I planned to take today off from the novel anyway, and the timing couldn’t be better. I cannot face the book today, I’m bored to tears with it, I don’t know how to get from her to there with it… etc. And that’s just fine, because I know myself well enough to know that later on tonight, or tomorrow, latest, I’ll be ready to pound out another 2000-3000 words, and the next day, and the next, until my next day off.

I’ve been thinking about the choices we make, how we choose (or don’t choose) to spend our time. Speaking for myself, in recent years I’ve been treading water by choosing to spend hours of my life unproductively. One could certainly argue that the time I’ve spent playing games on the iPhone was ‘down time’ where my subconscious was doing its thing, which resulted in me being here, NOW, writing… and that might well be true. But now that I’ve committed to writing each and every day, whether the novels I’m working on, or blogging, or articles for sundry periodicals, I have to look more closely at how I have been living.

My very best friend is a marvelous writer who isn’t writing much at the moment. She’s the reason why I’m writing at all – her example gave me that “what if I were too…” notion that launched me into this profession in the first place. I love her dearly, and am concerned that she spends so much time on Facebook! And when I call her on it she has as many reasons for spending time online, as I did for using iPhone games to avoid the rest of my life.

But for me the real question is: When I get to the end of my life, will I regret how I’ve spent those hours, days, years? For me, now that I have this purpose, I have an answer. No regrets for the time spent here, on my butt in front of the computer, writing. And if I make the choice to spend the hours that I could be writing, playing games on the iPhone (or whatever gadget we’ll all be oohing and aahing over in ten years’ time) then yes, that will be a regret. With this realization, I now have a bottom line. Being published is not the issue (though eventually, that would be nice). Writing is, for me, the most satisfying creative form that I have ever experienced, and I have been a creative person my entire life: musician, artist, weaver, knitter. It is as though at fifty-four I have been reborn, with a new purpose. I’ve found something which I was searching for, without knowing that I was searching.

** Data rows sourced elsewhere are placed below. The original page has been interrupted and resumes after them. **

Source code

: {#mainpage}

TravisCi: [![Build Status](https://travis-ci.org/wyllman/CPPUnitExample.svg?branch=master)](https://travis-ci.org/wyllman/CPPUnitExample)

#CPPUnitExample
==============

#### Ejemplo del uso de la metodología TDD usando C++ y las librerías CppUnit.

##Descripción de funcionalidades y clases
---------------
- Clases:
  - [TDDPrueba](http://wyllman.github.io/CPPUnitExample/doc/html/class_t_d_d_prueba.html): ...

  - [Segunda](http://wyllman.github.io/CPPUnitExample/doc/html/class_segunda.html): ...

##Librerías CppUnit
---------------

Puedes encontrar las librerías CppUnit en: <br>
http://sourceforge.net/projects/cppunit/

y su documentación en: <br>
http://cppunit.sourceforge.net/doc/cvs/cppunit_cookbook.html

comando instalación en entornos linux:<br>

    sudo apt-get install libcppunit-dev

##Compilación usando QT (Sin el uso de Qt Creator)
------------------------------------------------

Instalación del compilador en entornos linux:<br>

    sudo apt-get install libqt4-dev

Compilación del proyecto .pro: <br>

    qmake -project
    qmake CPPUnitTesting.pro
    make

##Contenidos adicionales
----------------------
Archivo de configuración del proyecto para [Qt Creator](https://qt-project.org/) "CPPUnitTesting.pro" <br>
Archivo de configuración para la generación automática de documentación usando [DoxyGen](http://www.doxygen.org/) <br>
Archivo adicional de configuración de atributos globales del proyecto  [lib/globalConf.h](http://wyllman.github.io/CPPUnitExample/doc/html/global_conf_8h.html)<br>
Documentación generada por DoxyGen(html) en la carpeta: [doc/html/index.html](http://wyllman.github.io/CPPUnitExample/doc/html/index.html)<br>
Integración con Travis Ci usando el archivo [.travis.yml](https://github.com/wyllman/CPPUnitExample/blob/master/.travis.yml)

So I’ll sit down with the laptop and pull up the NaNo book, either tonight or tomorrow, and write some more. And there will be plot dead ends, threads that lead nowhere, ideas that don’t work… and then that flash of brilliance that makes me smile. Draft Zero. That’s the ticket!

A Late Friday Link Dump

4 11 2011

There is probably a better title for this post, but hey, I’m in NaNoWriMo hell right now, so I’m just going to put it out there for grins.

First up is Tess Hardwick’s wonderful post on racism, or rather, her daughter’s color blindness. We all should be so blind!

Then there’s Anthony V. Toscano’s blog. That is, the whole thing. Every post has the ring of truth. The man is a great storyteller.

I loved Ashley Marsh’s post on collaborating with your characters. That’s how I began my first book – Steven told me what to write about. Her ideas give a method to my pantser nature.

She writes: If you’ll notice, this hook/idea features two very important components, both of which are equal in significance: the characters and the plot.

Which is exactly what I’ve done with my NaNoWriMo novel. Well, at under 10,000 words currently, it’s a novella. An unfinished one!

I like this Shirley Jump article on “Show not Tell”. I thought I had a handle on the concept, but her article showed me that there was more to it than I’d realized, for instance, avoiding “-ing’ constructions.

I felt quite put off by Mooderino’s article on outlining – and not because it’s a bad article. Rather, because I realized how little I know, and how much I need to learn, about writing.

And now for something completely different

1 11 2011

Last night (Oct 31, 2011) I had no notion that I would sign on to NaNoWriMo,but when I saw that you could get Scrivener for 50% off if you were a ‘winner’ (i.e., if you wrote a 50,000 word novel by the end of November), I was so in. I’ve been lusting after that program for some time now, and the opportunity seemed too good to pass up.

So I went for it.

Slight problem. What am I going to write about?

Well, here is my process thus far.

I had a book idea that I was batting about: Germany, A.D 600-700 or so. Two tribes, the chief’s daughter is given in marriage to the other tribe’s chief’s son. At the wedding, she and the groom’s brother fall in love. Pain and suffering ensue. Yeah, it’s an old story, right?

Now, if I’d decided to write this particular story a month ago, I would’ve had a chance to do some research into what actually happened in the area known today as Germany, 1400 years ago. But I had three hours. Hmmm. This isn’t going to work.

Then I thought about Avatar. Smile! So last night I started naming the characters that I knew I’d need, came up with a log-line (thanks to Kristen Lamb who posted on just this today!), and this morning I started writing. Even with work, and some ‘interesting’ issues coming up today, I managed just at 2700 words, 1000 words more than I needed to write to stay on track to get to 50,000 by 11/30/11.

The beings in this story started out in an amorphous manner, but in the second sentence they ended up having tails. Then later on they had six legs – two legs and four arms. And wings. With feathers. And they change color, depending on their emotional/energetic state.

Now they are dragon-like creatures. Having ritualized sex. WHAT???


Yep. Ritualized dragon sex. Kind of like the Alchemical Marriage. Not that I am any kind of expert on that. All I know is that it happens every morning in this world I’m creating, and it heals the spirits of those in that particular community.


All that, without plotting. This is gonna be fun, I can just tell!